Founding a Settlement

Whether starting from scratch with a new kingdom, or adding a settlement to an existing one, you must perform the following steps.

Step 1 – Acquire funds
You’ll need money and resources in the form of build points.

Step 2 — Explore and clear the hex
You’ll need to explore the hex where you want to put the settlement. See the Exploration Time column on the Terrain and Terrain Improvements table. Once you have explored the hex, clear it of monsters and dangerous hazards. The time needed to clear it depends on the nature of the threats; this step is usually handled by you completing adventures there to kill or drive out monsters.

Step 3 — Claim the hex
Once you have BP and have explored and cleared the hex, you can claim it. Spend 1 BP to do so; this represents setting up very basic infrastructure such as clearing paths, hiring patrols, setting up a tent city, and so on. This establishes the hex as part of your kingdom (or the beginning of your kingdom).

Step 4 — Prepare the site for construction
To put a settlement on a claimed hex, you’ll need to prepare it. Depending on the site, this process may involve clearing trees, moving boulders, digging sanitation trenches, and so on. See the Preparation Cost column on the Terrain and Terrain Improvements table.

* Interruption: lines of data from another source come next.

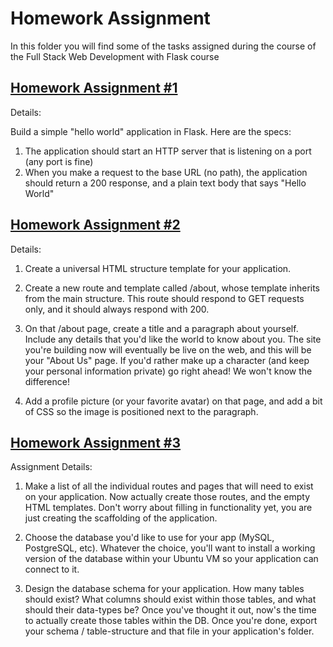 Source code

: # Homework Assignment

In this folder you will find some of the tasks assigned during the course of the Full Stack Web Development with Flask course

## [Homework Assignment #1](https://github.com/SebastianMM-96/FSWD-Flask/tree/main/Assignment/H1)

Details:
 
Build a simple "hello world" application in Flask. Here are the specs:

1. The application should start an HTTP server that is listening on a port (any port is fine)
2. When you make a request to the base URL (no path), the application should return a 200 response, and a plain text body that says "Hello World"


## [Homework Assignment #2](https://github.com/SebastianMM-96/FSWD-Flask/tree/main/Assignment/H2)

Details:
 
1. Create a universal HTML structure template for your application.

2. Create a new route and template called /about, whose template inherits from the main structure. This route should respond to GET requests only, and it should always respond with 200.

3. On that /about page, create a title and a paragraph about yourself. Include any details that you'd like the world to know about you. The site you're building now will eventually be live on the web, and this will be your "About Us" page. If you'd rather make up a character (and keep your personal information private) go right ahead! We won't know the difference!

4. Add a profile picture (or your favorite avatar) on that page, and add a bit of CSS so the image is positioned next to the paragraph.


## [Homework Assignment #3](https://github.com/SebastianMM-96/FSWD-Flask/tree/main/Assignment/H3)

Assignment Details:


1. Make a list of all the individual routes and pages that will need to exist on your application. Now actually create those routes, and the empty HTML templates. Don't worry about filling in functionality yet, you are just creating the scaffolding of the application.

2. Choose the database you'd like to use for your app (MySQL, PostgreSQL, etc). Whatever the choice, you'll want to install a working version of the database within your Ubuntu VM so your application can connect to it.

3. Design the database schema for your application. How many tables should exist? What columns should exist within those tables, and what should their data-types be? Once you've thought it out, now's the time to actually create those tables within the DB. Once you're done, export your schema / table-structure and that file in your application's folder.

If your settlement is in a hex containing a canal, lake, ocean, river, or similar large body of water, you must decide which of your settlement’s borders are water (riverbanks, lakeshores, or seashores) or land. Some types of buildings, such as Mills, Piers, and Waterfronts, must be adjacent to water. A new settlement consists of 1 district, represented by the District Grid. Mark the four borders on the District Grid as land or water, as appropriate.

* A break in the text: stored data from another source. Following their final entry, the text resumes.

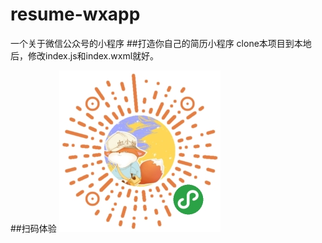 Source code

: # resume-wxapp
一个关于微信公众号的小程序
##打造你自己的简历小程序
clone本项目到本地后，修改index.js和index.wxml就好。

##扫码体验
![小程序码](https://github.com/Iqgniy/resume-wxapp/raw/master/image/xiaochengxuma.jpg)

Step 5 — Construct buildings
Construct 1 building in your settlement and pay its BP cost. If this is your kingdom’s first settlement, you should start with an Inn, Shrine, Monastery, or Watchtower. In addition, you may also purchase and construct 1 House, Mansion, Noble Villa, or Tenement. If your first building is an Inn, you must construct a House or Tenement next to it, as building an Inn requires an adjacent House or Tenement. If this is your first settlement, it’s considered your kingdom’s capital city.

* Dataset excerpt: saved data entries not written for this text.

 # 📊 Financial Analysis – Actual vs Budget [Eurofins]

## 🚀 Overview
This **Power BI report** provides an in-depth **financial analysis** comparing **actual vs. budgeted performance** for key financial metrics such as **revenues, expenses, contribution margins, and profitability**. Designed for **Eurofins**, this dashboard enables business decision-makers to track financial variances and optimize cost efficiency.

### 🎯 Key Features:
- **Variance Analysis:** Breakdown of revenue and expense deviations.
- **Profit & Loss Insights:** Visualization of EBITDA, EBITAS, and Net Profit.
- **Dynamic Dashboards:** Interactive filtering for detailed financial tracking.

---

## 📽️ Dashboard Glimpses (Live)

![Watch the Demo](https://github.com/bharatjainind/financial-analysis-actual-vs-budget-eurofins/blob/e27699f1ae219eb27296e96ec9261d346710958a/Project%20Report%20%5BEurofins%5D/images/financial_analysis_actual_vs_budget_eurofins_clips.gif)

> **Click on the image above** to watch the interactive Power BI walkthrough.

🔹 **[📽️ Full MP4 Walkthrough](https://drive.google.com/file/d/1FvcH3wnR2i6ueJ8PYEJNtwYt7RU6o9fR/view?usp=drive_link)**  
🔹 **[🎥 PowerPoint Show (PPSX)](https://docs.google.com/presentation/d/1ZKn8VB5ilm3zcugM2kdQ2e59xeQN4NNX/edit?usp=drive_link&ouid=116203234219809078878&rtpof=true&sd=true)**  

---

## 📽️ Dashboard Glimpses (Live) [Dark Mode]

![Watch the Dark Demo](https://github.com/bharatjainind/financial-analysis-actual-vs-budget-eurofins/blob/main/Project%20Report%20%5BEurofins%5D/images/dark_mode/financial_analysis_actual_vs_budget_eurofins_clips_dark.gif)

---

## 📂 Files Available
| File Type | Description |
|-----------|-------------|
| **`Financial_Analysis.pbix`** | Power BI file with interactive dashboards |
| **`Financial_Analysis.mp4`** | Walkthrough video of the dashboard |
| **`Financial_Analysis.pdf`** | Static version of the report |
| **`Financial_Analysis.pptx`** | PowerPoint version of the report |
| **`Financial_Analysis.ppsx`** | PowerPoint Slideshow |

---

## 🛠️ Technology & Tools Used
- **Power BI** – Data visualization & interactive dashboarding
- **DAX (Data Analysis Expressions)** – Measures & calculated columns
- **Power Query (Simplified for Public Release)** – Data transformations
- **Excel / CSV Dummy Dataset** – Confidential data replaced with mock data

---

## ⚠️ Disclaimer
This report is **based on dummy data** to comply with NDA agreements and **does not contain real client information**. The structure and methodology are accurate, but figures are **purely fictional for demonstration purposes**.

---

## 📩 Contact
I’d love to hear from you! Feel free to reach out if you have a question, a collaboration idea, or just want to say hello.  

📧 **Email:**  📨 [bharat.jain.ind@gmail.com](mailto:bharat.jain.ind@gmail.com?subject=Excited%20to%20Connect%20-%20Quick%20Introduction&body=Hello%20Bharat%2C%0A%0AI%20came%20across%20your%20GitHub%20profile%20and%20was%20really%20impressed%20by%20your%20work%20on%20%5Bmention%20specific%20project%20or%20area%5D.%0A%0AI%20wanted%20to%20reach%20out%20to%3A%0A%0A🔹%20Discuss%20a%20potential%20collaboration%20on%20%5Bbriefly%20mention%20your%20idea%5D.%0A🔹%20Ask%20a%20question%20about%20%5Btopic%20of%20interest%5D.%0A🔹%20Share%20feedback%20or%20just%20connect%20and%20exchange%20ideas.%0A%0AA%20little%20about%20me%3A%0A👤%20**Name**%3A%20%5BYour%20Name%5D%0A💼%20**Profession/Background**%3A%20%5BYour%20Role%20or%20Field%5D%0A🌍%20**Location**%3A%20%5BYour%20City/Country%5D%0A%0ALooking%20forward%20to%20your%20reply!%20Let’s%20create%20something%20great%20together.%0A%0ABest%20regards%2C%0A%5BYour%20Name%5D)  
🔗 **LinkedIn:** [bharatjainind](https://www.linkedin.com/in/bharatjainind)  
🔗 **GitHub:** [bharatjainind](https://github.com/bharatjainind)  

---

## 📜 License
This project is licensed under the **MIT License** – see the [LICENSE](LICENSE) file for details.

Terrain and Terrain Improvements
Terrain Explore Time 1 Prep Time 2 Prep Cost 3 Farm Cost 4 Road Cost 5
Cavern 6 3 days 3 months 8 BP - 4 BP
Desert 2 days 1 month 4 BP 8 BP 4 BP
Forest 2 days 2 months 4 BP - 2 BP
Hills 1 day 1 month 2 BP 4 BP 3 BP
Jungle 2 days 4 months 12 BP - 4 BP
Marsh 3 day 3 months 8 BP - 4 BP
Mountains 3 days 4 months 12 BP - 4 BP
Plains 1 day Immediate 1 BP 2 BP 1 BP
Water 2 days - - - -
1 Exploration time represents how many days a typical scouting party requires to explore a hex of this type. These times assume a party Pace of 6".
2 Preparation time represents the months of labor (beginning with the current turn) required to prepare the hex for settlement.
3 Preparation cost represents the BP cost to clear a hex of this type in preparation for founding a settlement.
4 Farm cost represents the BP cost to cultivate a hex for farming. A Farm must be within or adjacent to a hex containing a river, lake, swamp, or Canal, or adjacent to at least 2 hexes that already contain Farms.
5 Road cost represents the BP cost to establish a Road that crosses a hex and connects to all adjacent hexes. The cost to build a Road doubles if the hex contains rivers. A kingdom with a Size of 26 or greater can build a Highway (or upgrade a Road to a Highway).
6 This is a large system of caves and underground passages and can be found in any terrain type except Marsh. It functions as an additional hex that exists underground, below the surface hex.